Source records:
▶

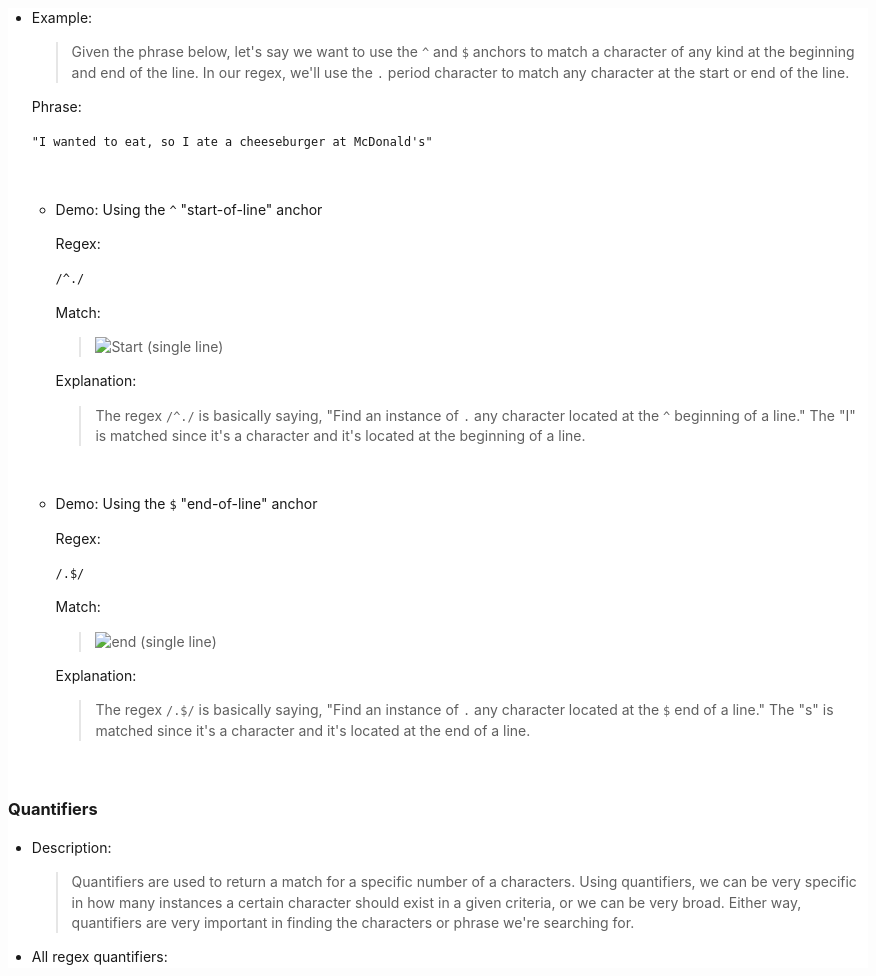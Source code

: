 - Example:
  > Given the phrase below, let's say we want to use the `^` and `$` anchors to match a character of any kind at the beginning and end of the line. In our regex, we'll use the `.` period character to match any character at the start or end of the line.

  Phrase: 
  ```
  "I wanted to eat, so I ate a cheeseburger at McDonald's"
  ```

  <br>

  - Demo: Using the `^` "start-of-line" anchor

    Regex: 
    
    ``` 
    /^./
    ```

    Match: <br>
    > ![Start (single line)](https://user-images.githubusercontent.com/87861603/143735449-e50525b3-b05b-430d-968d-60ace53dd30b.png)
    
    Explanation: <br>
    > The regex `/^./` is basically saying, "Find an instance of `.` any character located at the `^` beginning of a line." The "I" is matched since it's a character and it's located at the beginning of a line.

  <br>

  - Demo: Using the `$` "end-of-line" anchor

    Regex: 
    
    ``` 
    /.$/
    ```

    Match: <br>
    > ![end (single line)](https://user-images.githubusercontent.com/87861603/143735469-2f10f7f3-f31f-4de0-a210-18cb8ec87213.png)
    
    Explanation: <br>
    > The regex `/.$/` is basically saying, "Find an instance of `.` any character located at the `$` end of a line." The "s" is matched since it's a character and it's located at the end of a line.

<br>

### Quantifiers

- Description: <br>
  > Quantifiers are used to return a match for a specific number of a characters. Using quantifiers, we can be very specific in how many instances a certain character should exist in a given criteria, or we can be very broad. Either way, quantifiers are very important in finding the characters or phrase we're searching for.

- All regex quantifiers:
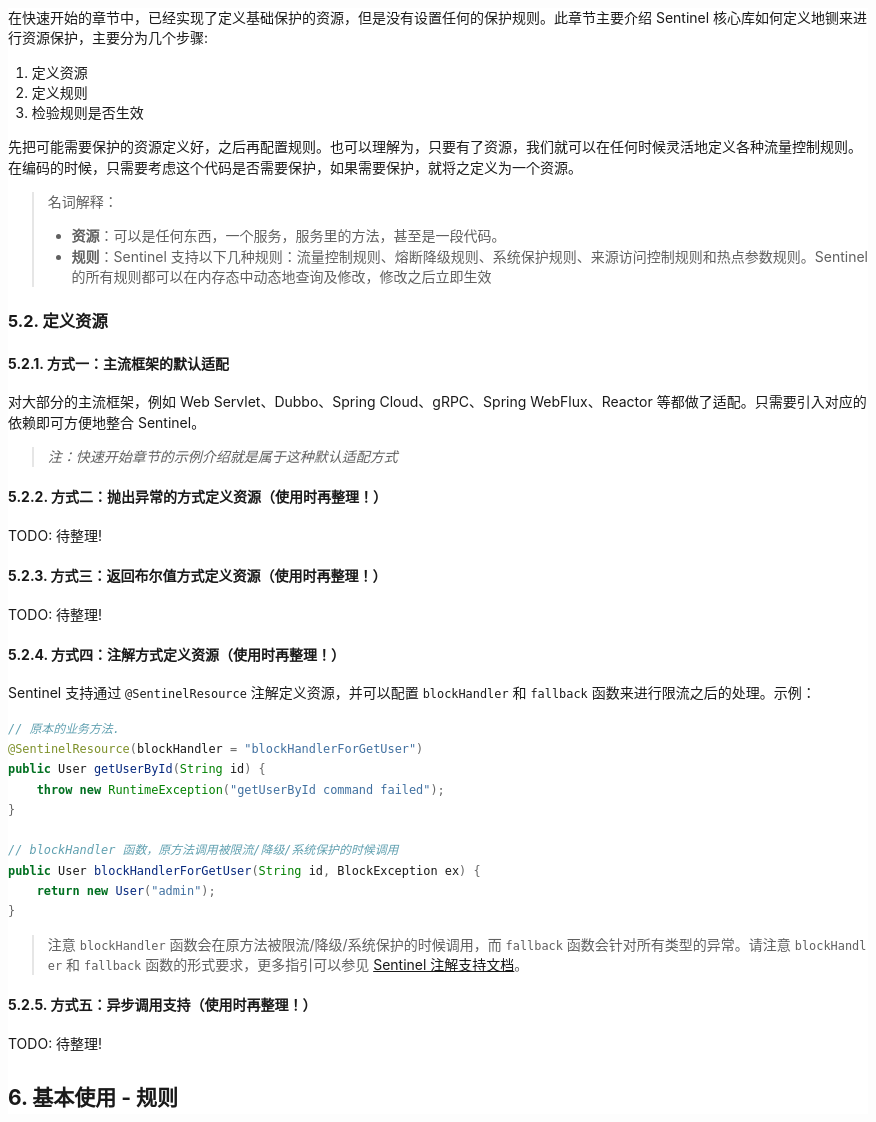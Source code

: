 在快速开始的章节中，已经实现了定义基础保护的资源，但是没有设置任何的保护规则。此章节主要介绍 Sentinel 核心库如何定义地铡来进行资源保护，主要分为几个步骤:

1. 定义资源
2. 定义规则
3. 检验规则是否生效

先把可能需要保护的资源定义好，之后再配置规则。也可以理解为，只要有了资源，我们就可以在任何时候灵活地定义各种流量控制规则。在编码的时候，只需要考虑这个代码是否需要保护，如果需要保护，就将之定义为一个资源。

> 名词解释：
>
> - **资源**：可以是任何东西，一个服务，服务里的方法，甚至是一段代码。
> - **规则**：Sentinel 支持以下几种规则：流量控制规则、熔断降级规则、系统保护规则、来源访问控制规则和热点参数规则。Sentinel 的所有规则都可以在内存态中动态地查询及修改，修改之后立即生效

### 5.2. 定义资源

#### 5.2.1. 方式一：主流框架的默认适配

对大部分的主流框架，例如 Web Servlet、Dubbo、Spring Cloud、gRPC、Spring WebFlux、Reactor 等都做了适配。只需要引入对应的依赖即可方便地整合 Sentinel。

> *注：快速开始章节的示例介绍就是属于这种默认适配方式*

#### 5.2.2. 方式二：抛出异常的方式定义资源（使用时再整理！）

TODO: 待整理!

#### 5.2.3. 方式三：返回布尔值方式定义资源（使用时再整理！）

TODO: 待整理!

#### 5.2.4. 方式四：注解方式定义资源（使用时再整理！）

Sentinel 支持通过 `@SentinelResource` 注解定义资源，并可以配置 `blockHandler` 和 `fallback` 函数来进行限流之后的处理。示例：

```java
// 原本的业务方法.
@SentinelResource(blockHandler = "blockHandlerForGetUser")
public User getUserById(String id) {
    throw new RuntimeException("getUserById command failed");
}

// blockHandler 函数，原方法调用被限流/降级/系统保护的时候调用
public User blockHandlerForGetUser(String id, BlockException ex) {
    return new User("admin");
}
```

> 注意 `blockHandler` 函数会在原方法被限流/降级/系统保护的时候调用，而 `fallback` 函数会针对所有类型的异常。请注意 `blockHandler` 和 `fallback` 函数的形式要求，更多指引可以参见 [Sentinel 注解支持文档](https://sentinelguard.io/zh-cn/docs/annotation-support.html)。

#### 5.2.5. 方式五：异步调用支持（使用时再整理！）

TODO: 待整理!

## 6. 基本使用 - 规则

◀

Try it: Return each line in the records that holds the string "Demo".

Answer section:
  - Demo: Using the `^` "start-of-line" anchor
  - Demo: Using the `$` "end-of-line" anchor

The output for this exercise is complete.